[Start of section]
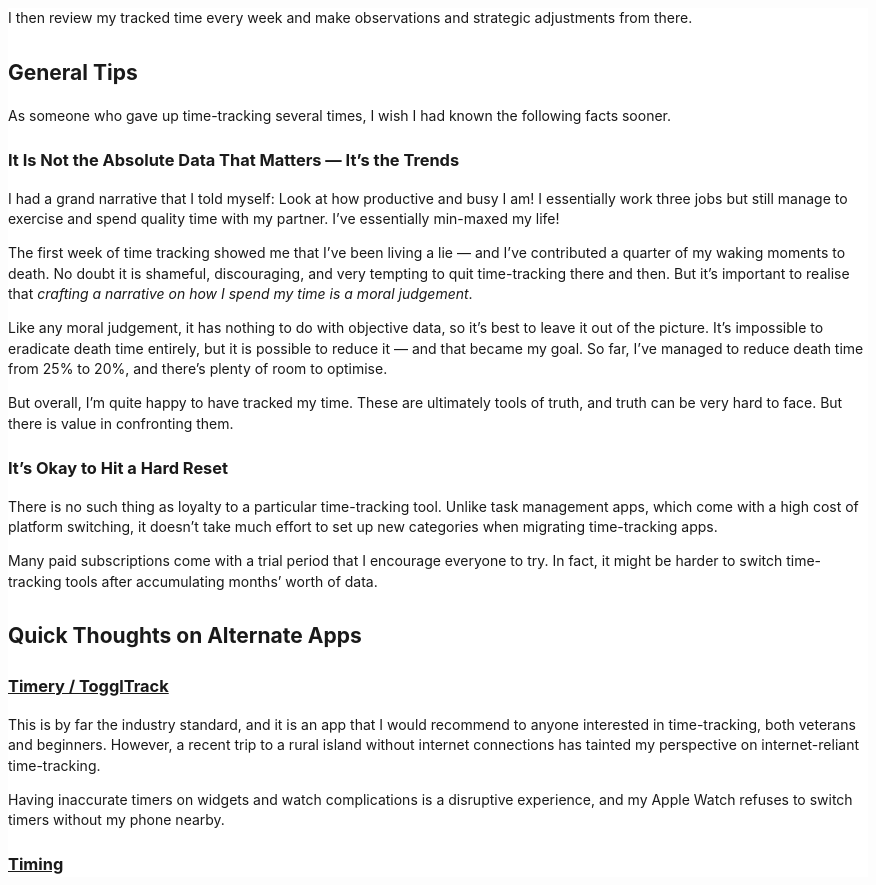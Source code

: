I then review my tracked time every week and make observations and strategic adjustments from there.

## **General Tips**

As someone who gave up time-tracking several times, I wish I had known the following facts sooner.

### **It Is Not the Absolute Data That Matters — It’s the Trends**

I had a grand narrative that I told myself: Look at how productive and busy I am! I essentially work three jobs but still manage to exercise and spend quality time with my partner. I’ve essentially min-maxed my life!

The first week of time tracking showed me that I’ve been living a lie — and I’ve contributed a quarter of my waking moments to death. No doubt it is shameful, discouraging, and very tempting to quit time-tracking there and then. But it’s important to realise that _crafting a narrative on how I spend my time is a moral judgement_.

Like any moral judgement, it has nothing to do with objective data, so it’s best to leave it out of the picture. It’s impossible to eradicate death time entirely, but it is possible to reduce it — and that became my goal. So far, I’ve managed to reduce death time from 25% to 20%, and there’s plenty of room to optimise.

But overall, I’m quite happy to have tracked my time. These are ultimately tools of truth, and truth can be very hard to face. But there is value in confronting them.

### **It’s Okay to Hit a Hard Reset**

There is no such thing as loyalty to a particular time-tracking tool. Unlike task management apps, which come with a high cost of platform switching, it doesn’t take much effort to set up new categories when migrating time-tracking apps.

Many paid subscriptions come with a trial period that I encourage everyone to try. In fact, it might be harder to switch time-tracking tools after accumulating months’ worth of data.

## **Quick Thoughts on Alternate Apps**

### **[Timery / TogglTrack](https://timeryapp.com/?ref=de-code.my&utm_source=de-code.beehiiv.com&utm_medium=referral&utm_campaign=an-entrepreneur-s-guide-to-effective-time-tracking)**

This is by far the industry standard, and it is an app that I would recommend to anyone interested in time-tracking, both veterans and beginners. However, a recent trip to a rural island without internet connections has tainted my perspective on internet-reliant time-tracking.

Having inaccurate timers on widgets and watch complications is a disruptive experience, and my Apple Watch refuses to switch timers without my phone nearby.

### **[Timing](https://timingapp.com/?lang=en&ref=de-code.my&utm_source=de-code.beehiiv.com&utm_medium=referral&utm_campaign=an-entrepreneur-s-guide-to-effective-time-tracking)**
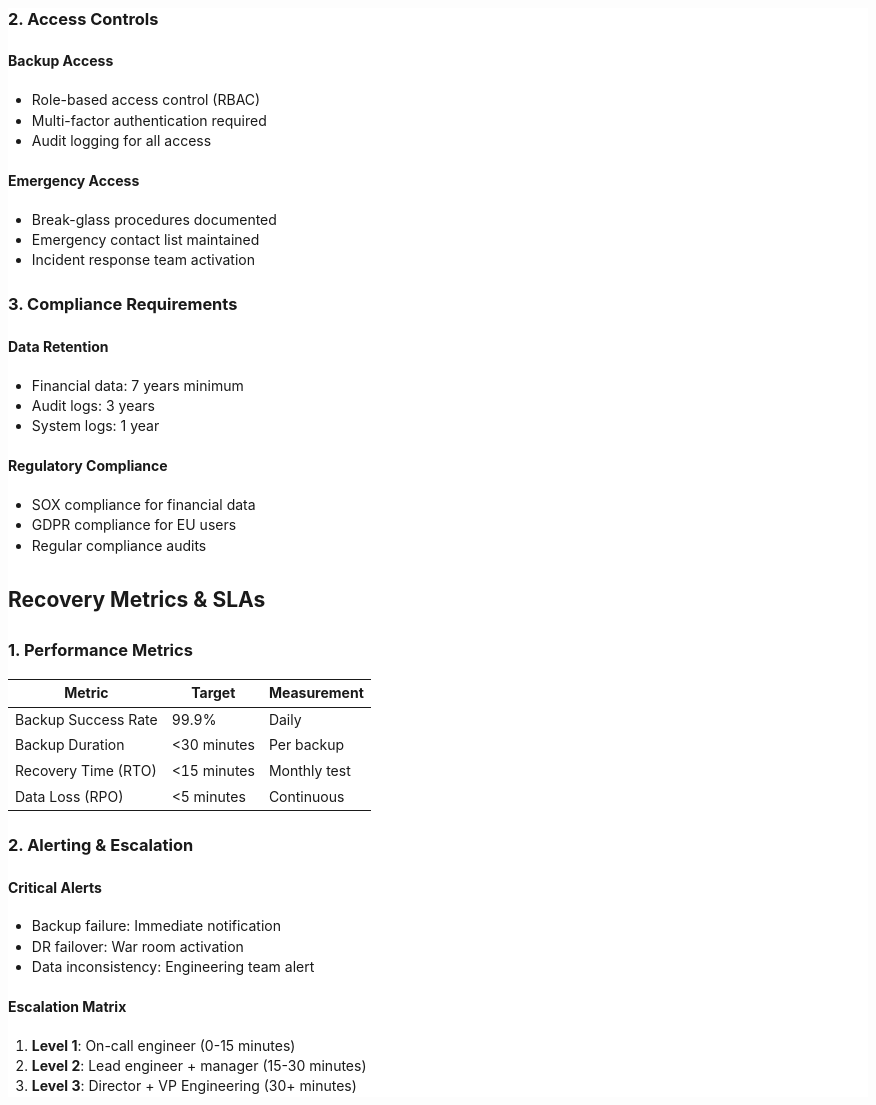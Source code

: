### 2. Access Controls

#### Backup Access
- Role-based access control (RBAC)
- Multi-factor authentication required
- Audit logging for all access

#### Emergency Access
- Break-glass procedures documented
- Emergency contact list maintained
- Incident response team activation

### 3. Compliance Requirements

#### Data Retention
- Financial data: 7 years minimum
- Audit logs: 3 years
- System logs: 1 year

#### Regulatory Compliance
- SOX compliance for financial data
- GDPR compliance for EU users
- Regular compliance audits

## Recovery Metrics & SLAs

### 1. Performance Metrics

| Metric | Target | Measurement |
|--------|--------|-------------|
| Backup Success Rate | 99.9% | Daily |
| Backup Duration | <30 minutes | Per backup |
| Recovery Time (RTO) | <15 minutes | Monthly test |
| Data Loss (RPO) | <5 minutes | Continuous |

### 2. Alerting & Escalation

#### Critical Alerts
- Backup failure: Immediate notification
- DR failover: War room activation
- Data inconsistency: Engineering team alert

#### Escalation Matrix
1. **Level 1**: On-call engineer (0-15 minutes)
2. **Level 2**: Lead engineer + manager (15-30 minutes)
3. **Level 3**: Director + VP Engineering (30+ minutes)
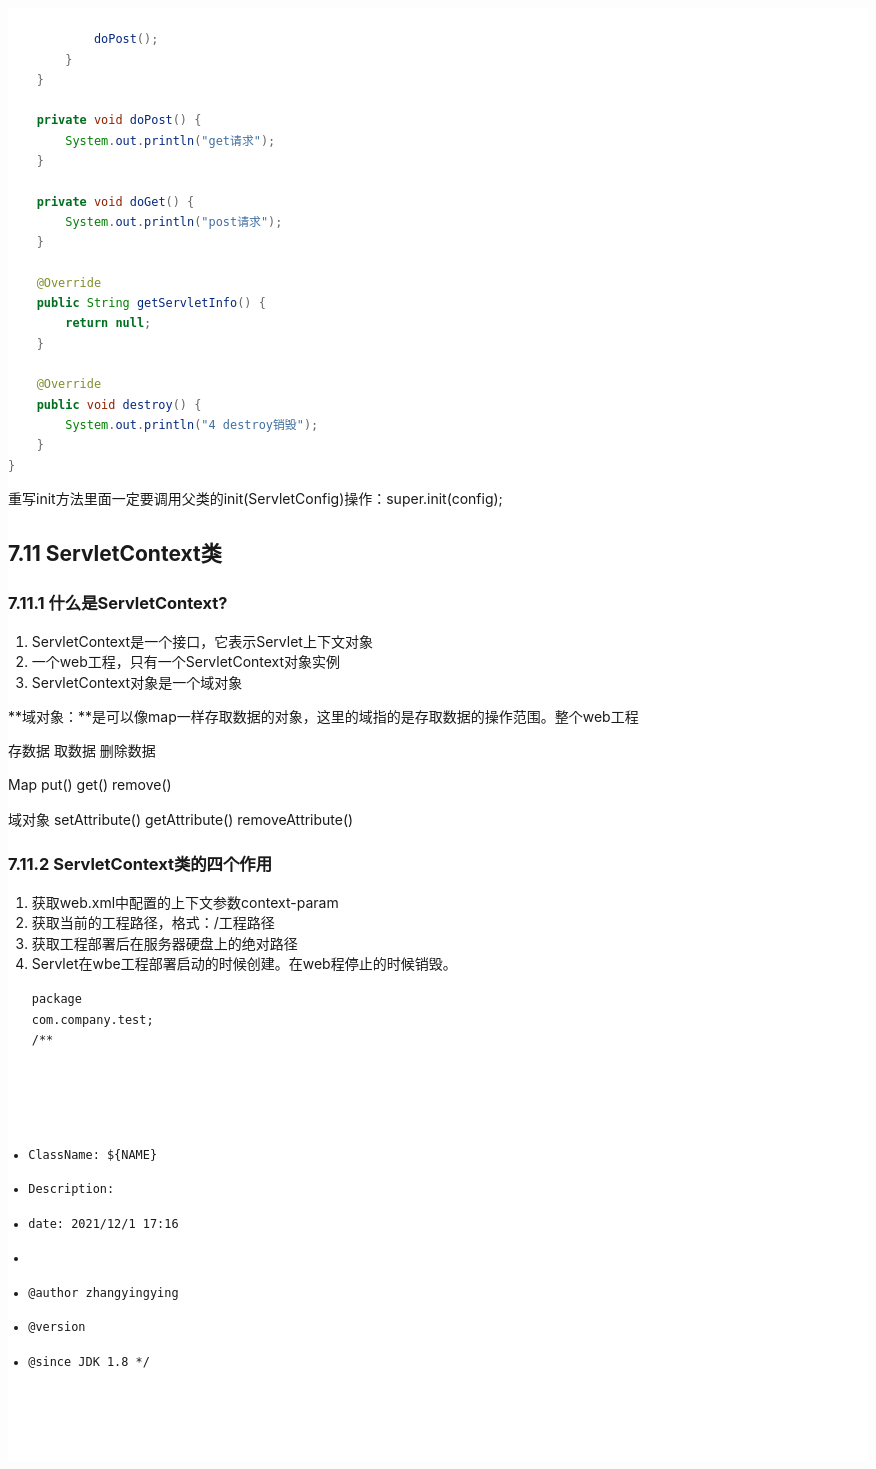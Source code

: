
 ```java
   
            doPost();
        }
    }

    private void doPost() {
        System.out.println("get请求");
    }

    private void doGet() {
        System.out.println("post请求");
    }

    @Override
    public String getServletInfo() {
        return null;
    }

    @Override
    public void destroy() {
        System.out.println("4 destroy销毁");
    }
}
```

重写init方法里面一定要调用父类的init(ServletConfig)操作：super.init(config);

## 7.11 ServletContext类

### 7.11.1 什么是ServletContext?

1. ServletContext是一个接口，它表示Servlet上下文对象 
2. 一个web工程，只有一个ServletContext对象实例 
3. ServletContext对象是一个域对象

**域对象：**是可以像map一样存取数据的对象，这里的域指的是存取数据的操作范围。整个web工程

 存数据 取数据 删除数据

Map put() get() remove()

域对象 setAttribute() getAttribute() removeAttribute()

### 7.11.2 ServletContext类的四个作用

1.  获取web.xml中配置的上下文参数context-param  
2.  获取当前的工程路径，格式：/工程路径  
3.  获取工程部署后在服务器硬盘上的绝对路径  
4.  Servlet在wbe工程部署启动的时候创建。在web程停止的时候销毁。 <pre><code class="prism language-java"><span class="token keyword">package</span> com<span class="token punctuation">.</span>company<span class="token punctuation">.</span>test<span class="token punctuation">;</span> <span class="token comment">/**
 * ClassName: ${NAME}
 * Description:
 * date: 2021/12/1 17:16
 *
 * @author zhangyingying
 * @version
 * @since JDK 1.8
 */</span>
[End of section]
_Requirement_
Your task for the entries above: copy exactly the span starting with the line with "- Emergency contact list maintained" and going on through the line with "Monthly test |", both lines included, and nothing else.

_Solution_
- Emergency contact list maintained
- Incident response team activation

### 3. Compliance Requirements

#### Data Retention
- Financial data: 7 years minimum
- Audit logs: 3 years
- System logs: 1 year

#### Regulatory Compliance
- SOX compliance for financial data
- GDPR compliance for EU users
- Regular compliance audits

## Recovery Metrics & SLAs

### 1. Performance Metrics

| Metric | Target | Measurement |
|--------|--------|-------------|
| Backup Success Rate | 99.9% | Daily |
| Backup Duration | <30 minutes | Per backup |
| Recovery Time (RTO) | <15 minutes | Monthly test |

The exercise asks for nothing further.